-- TASK TO CARRY OUT --
Do any lines in the data below contain "html"? If so, copy every one of them.

-- RECORDS SUPPLIED --
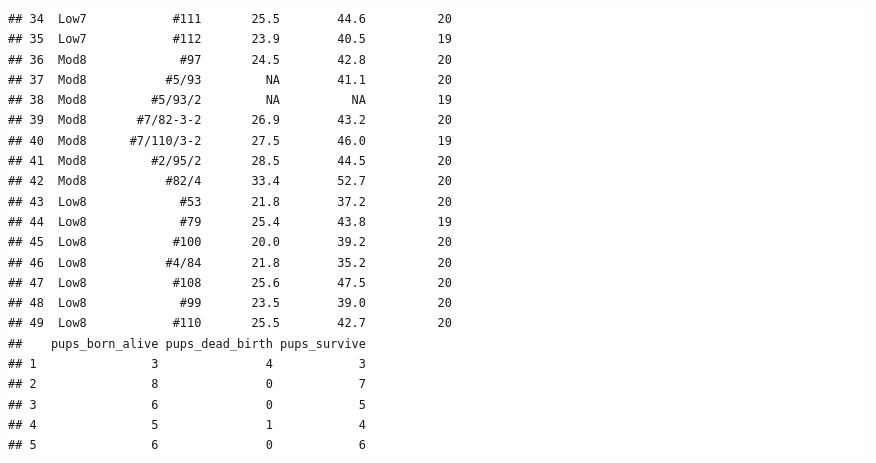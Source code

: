     ## 34  Low7            #111       25.5        44.6          20
    ## 35  Low7            #112       23.9        40.5          19
    ## 36  Mod8             #97       24.5        42.8          20
    ## 37  Mod8           #5/93         NA        41.1          20
    ## 38  Mod8         #5/93/2         NA          NA          19
    ## 39  Mod8       #7/82-3-2       26.9        43.2          20
    ## 40  Mod8      #7/110/3-2       27.5        46.0          19
    ## 41  Mod8         #2/95/2       28.5        44.5          20
    ## 42  Mod8           #82/4       33.4        52.7          20
    ## 43  Low8             #53       21.8        37.2          20
    ## 44  Low8             #79       25.4        43.8          19
    ## 45  Low8            #100       20.0        39.2          20
    ## 46  Low8           #4/84       21.8        35.2          20
    ## 47  Low8            #108       25.6        47.5          20
    ## 48  Low8             #99       23.5        39.0          20
    ## 49  Low8            #110       25.5        42.7          20
    ##    pups_born_alive pups_dead_birth pups_survive
    ## 1                3               4            3
    ## 2                8               0            7
    ## 3                6               0            5
    ## 4                5               1            4
    ## 5                6               0            6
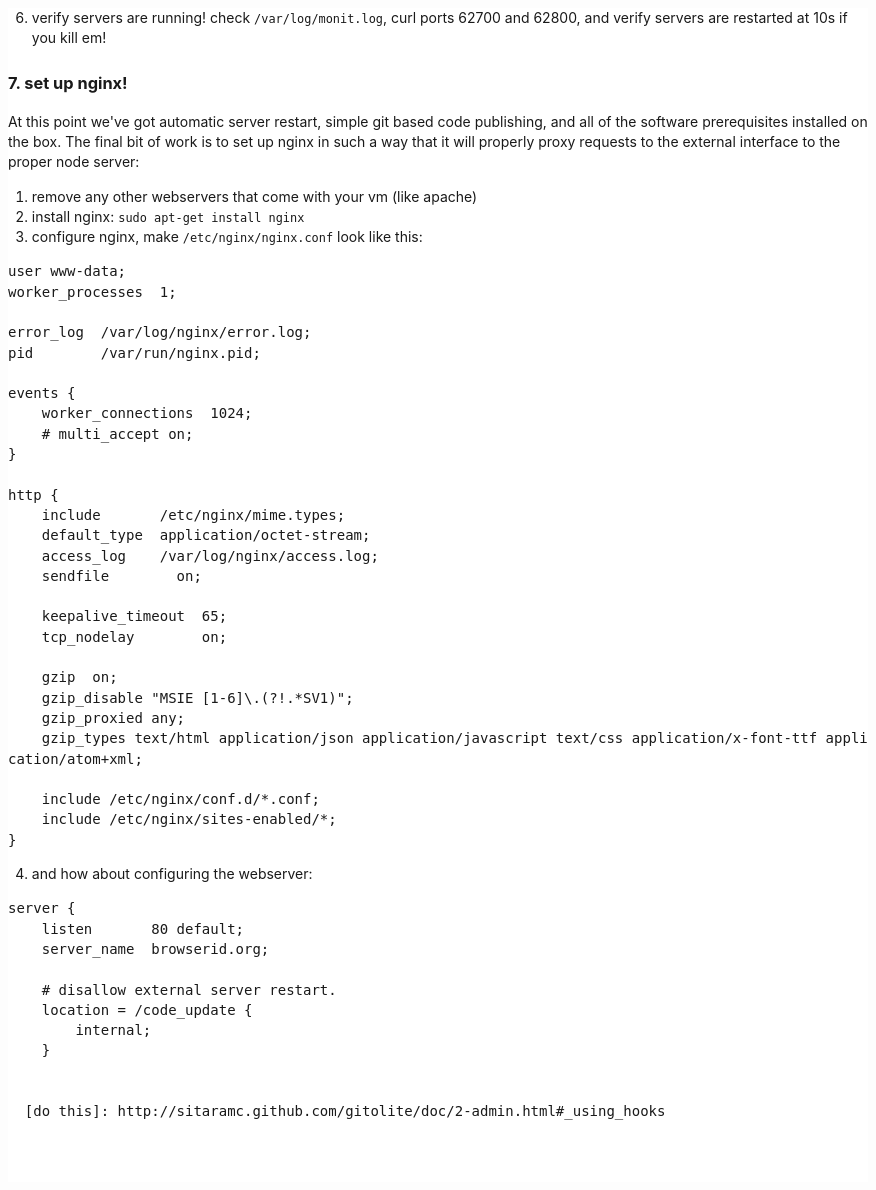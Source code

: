   6. verify servers are running!  check `/var/log/monit.log`, curl ports 62700
     and 62800, and verify servers are restarted at 10s if you kill em!

### 7. set up nginx!

At this point we've got automatic server restart, simple git based code
publishing, and all of the software prerequisites installed on the box.  The
final bit of work is to set up nginx in such a way that it will properly proxy
requests to the external interface to the proper node server:

  1. remove any other webservers that come with your vm (like apache)
  2. install nginx: `sudo apt-get install nginx`
  3. configure nginx, make `/etc/nginx/nginx.conf` look like this:

<pre>
user www-data;
worker_processes  1;

error_log  /var/log/nginx/error.log;
pid        /var/run/nginx.pid;

events {
    worker_connections  1024;
    # multi_accept on;
}

http {
    include       /etc/nginx/mime.types;
    default_type  application/octet-stream;
    access_log    /var/log/nginx/access.log;
    sendfile        on;

    keepalive_timeout  65;
    tcp_nodelay        on;

    gzip  on;
    gzip_disable "MSIE [1-6]\.(?!.*SV1)";
    gzip_proxied any;
    gzip_types text/html application/json application/javascript text/css application/x-font-ttf application/atom+xml;

    include /etc/nginx/conf.d/*.conf;
    include /etc/nginx/sites-enabled/*;
} 
</pre>

  4. and how about configuring the webserver:

<pre>
server {
    listen       80 default;
    server_name  browserid.org;

    # disallow external server restart.
    location = /code_update {
        internal;
    }


  [do this]: http://sitaramc.github.com/gitolite/doc/2-admin.html#_using_hooks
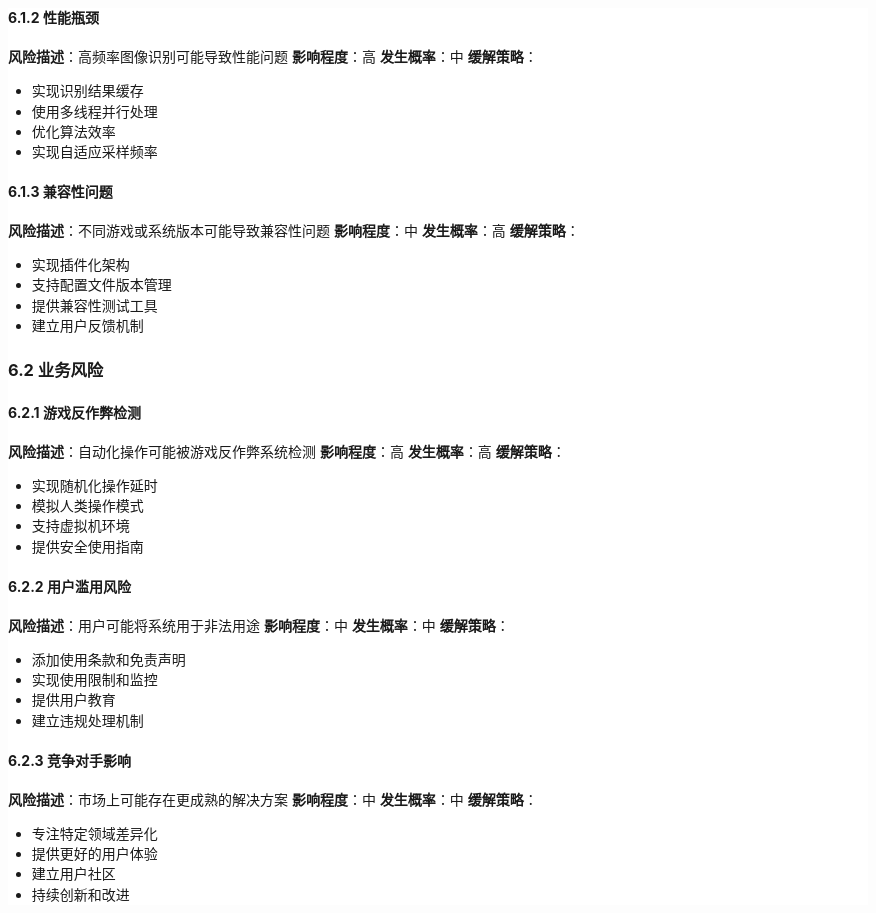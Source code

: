#### 6.1.2 性能瓶颈
**风险描述**：高频率图像识别可能导致性能问题
**影响程度**：高
**发生概率**：中
**缓解策略**：
- 实现识别结果缓存
- 使用多线程并行处理
- 优化算法效率
- 实现自适应采样频率

#### 6.1.3 兼容性问题
**风险描述**：不同游戏或系统版本可能导致兼容性问题
**影响程度**：中
**发生概率**：高
**缓解策略**：
- 实现插件化架构
- 支持配置文件版本管理
- 提供兼容性测试工具
- 建立用户反馈机制

### 6.2 业务风险

#### 6.2.1 游戏反作弊检测
**风险描述**：自动化操作可能被游戏反作弊系统检测
**影响程度**：高
**发生概率**：高
**缓解策略**：
- 实现随机化操作延时
- 模拟人类操作模式
- 支持虚拟机环境
- 提供安全使用指南

#### 6.2.2 用户滥用风险
**风险描述**：用户可能将系统用于非法用途
**影响程度**：中
**发生概率**：中
**缓解策略**：
- 添加使用条款和免责声明
- 实现使用限制和监控
- 提供用户教育
- 建立违规处理机制

#### 6.2.3 竞争对手影响
**风险描述**：市场上可能存在更成熟的解决方案
**影响程度**：中
**发生概率**：中
**缓解策略**：
- 专注特定领域差异化
- 提供更好的用户体验
- 建立用户社区
- 持续创新和改进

-- EXERCISE RESULT --
    gzip_types text/html application/json application/javascript text/css application/x-font-ttf application/atom+xml;
  [do this]: http://sitaramc.github.com/gitolite/doc/2-admin.html#_using_hooks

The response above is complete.